The nation's financial markets can't afford another scandal that, next time, might bring down these two mortgage industry giants. The Securities and Exchange Commission found Fannie Mae had altered its books to avoid reporting $9 billion in losses over the past four years. (Freddie's own accounting scandal in 2003 forced it to oust four top executives and pay $125 million in fines after it didn't report $5 billion in profits.)
Fannie and Freddie together hold or guarantee about half of the nation's $8 trillion in residential mortgages. Should they lose the markets' trust and collapse, taxpayers could be forced to pick up the tab. Given their size, the fallout would make the Enron scandal and the savings-and-loan crisis of the 1980s look mighty small.
Both companies hold an unfair advantage over other lenders in the form of an implicit guarantee in a line of credit from the Treasury Department. That allows them to borrow at cheaper rates than their competitors. They're also exempt from state and local taxes.
But those crutches are no longer needed. Fan and Fred long have expanded beyond their original mission, set after the Great Depression, which was to help poorer Americans buy homes. To their own credit, they have shown other banks that low-income families aren't necessarily bad credit risks. It's time for both companies to get on a level playing field with the banks as private institutions serving their stockholders alone.
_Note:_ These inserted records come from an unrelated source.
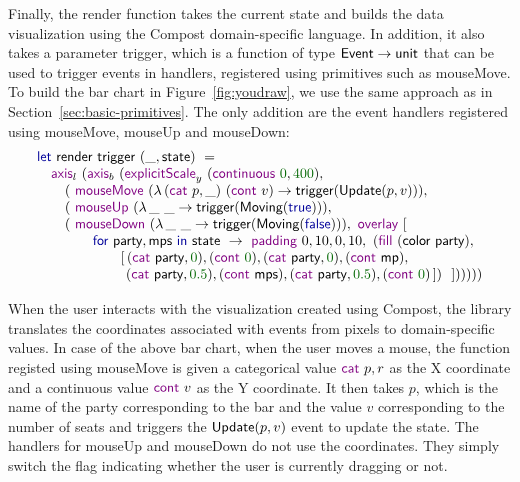 \documentclass{jfp}
\newcommand{\num}[1]{\textcolor{numclr}{#1}}
\newcommand{\ident}[1]{\textnormal{\textcolor{idclr}{\sffamily #1}}}
\newcommand{\kvd}[1]{\textnormal{\textcolor{kvdclr}{\sffamily #1}}}
\newcommand{\fkvd}[1]{\textnormal{\textcolor{fkvdclr}{\sffamily #1}}}
\begin{document}
Finally, the \ident{render} function takes the current state and builds the data visualization
using the Compost domain-specific language. In addition, it also takes a parameter \ident{trigger},
which is a function of type $\ident{Event}\rightarrow\ident{unit}$ that can be used to trigger
events in handlers, registered using primitives such as \kvd{mouseMove}.
To build the bar chart in Figure~\ref{fig:youdraw}, we use the same approach as in
Section~\ref{sec:basic-primitives}. The only addition are the event handlers registered using
\kvd{mouseMove}, \kvd{mouseUp} and \kvd{mouseDown}:
%
\begin{equation*}
\begin{array}{l}
\fkvd{let}~\ident{render}~\ident{trigger}~(\_, \ident{state})~=\\
\quad \kvd{axis}_l~(\kvd{axis}_b~(\kvd{explicitScale}_y~(\kvd{continuous}~\num{0},\num{400}),\\
\qquad (~\kvd{mouseMove}~(\lambda \,(\kvd{cat}~p,\_)~(\kvd{cont}~v)\rightarrow \ident{trigger}(\ident{Update}(p, v))),\\
\qquad (~\kvd{mouseUp}~(\lambda \,\_~\_\rightarrow \ident{trigger}(\ident{Moving}(\fkvd{true}))),\\
\qquad (~\kvd{mouseDown}~(\lambda \,\_~\_\rightarrow \ident{trigger}(\ident{Moving}(\fkvd{false}))),~\kvd{overlay}~[\\
\qquad \qquad \fkvd{for}~\ident{party}, \ident{mps}~\fkvd{in}~\ident{state}~\rightarrow~\kvd{padding}~0,10,0,10,~(\kvd{fill}~(\ident{color}~\ident{party}),\\
\qquad \qquad\quad\quad [\,(\kvd{cat}~\ident{party}, \num{0}), (\kvd{cont}~\num{0}), (\kvd{cat}~\ident{party}, \num{0}), (\kvd{cont}~\ident{mp}),\\
\qquad \qquad\quad\quad \hspace{0.38em}(\kvd{cat}~\ident{party}, \num{0.5}), (\kvd{cont}~\ident{mps}), (\kvd{cat}~\ident{party}, \num{0.5}), (\kvd{cont}~\num{0}) \,])~~])))))\\
\end{array}
\end{equation*}

\vspace{-0.5em}
\noindent
When the user interacts with the visualization created using Compost, the library
translates the coordinates associated with events from pixels to domain-specific
values. In case of the above bar chart, when the user moves a mouse, the function registed
using \kvd{mouseMove} is given a categorical value $\kvd{cat}~p, r$ as the X coordinate and
a continuous value $\kvd{cont}~v$ as the Y coordinate. It then takes $p$, which is the name
of the party corresponding to the bar and the value $v$ corresponding to the number of seats
and triggers the $\ident{Update}(p, v)$ event to update the state. The handlers for
\kvd{mouseUp} and \kvd{mouseDown} do not use the coordinates. They simply switch the flag
indicating whether the user is currently dragging or not.
\end{document}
They should no longer cling to an outgrown public mission with its attendant government perks - a mission that indeed works at cross-purposes with serving the shareholder's bottom line. Federal Reserve chair Alan Greenspan has said Fannie and Freddie present a "systemic risk" to the nation's finance system, and has called for their privatization.
Credible studies show that Fannie and Freddie aren't buying as many mortgages of low-income borrowers as even banks are making. Peter Wallison of the American Enterprise Institute maintains "banks are making more mortgage loans to low income and minority borrowers than Fannie and Freddie have been willing to buy from them." A study done for the Department of Housing and Urban Development by Richard Williams, a professor at Notre Dame, corroborates Mr. Wallison's claim, saying Fannie and Freddie "...do not purchase relatively more underserved [low-income] market loans than the primary market makes" - pretty clear evidence that their mission of helping the poor has largely been met by the private market.
Two weeks ago, Fannie's niece, Sallie Mae, the successful student loan institution, went private - nearly four years ahead of schedule. It will take work, and probably won't yield the enormous (and apparently sometimes false) profits Fan and Fred have seen to date, but ultimately both companies can, and should, do the same.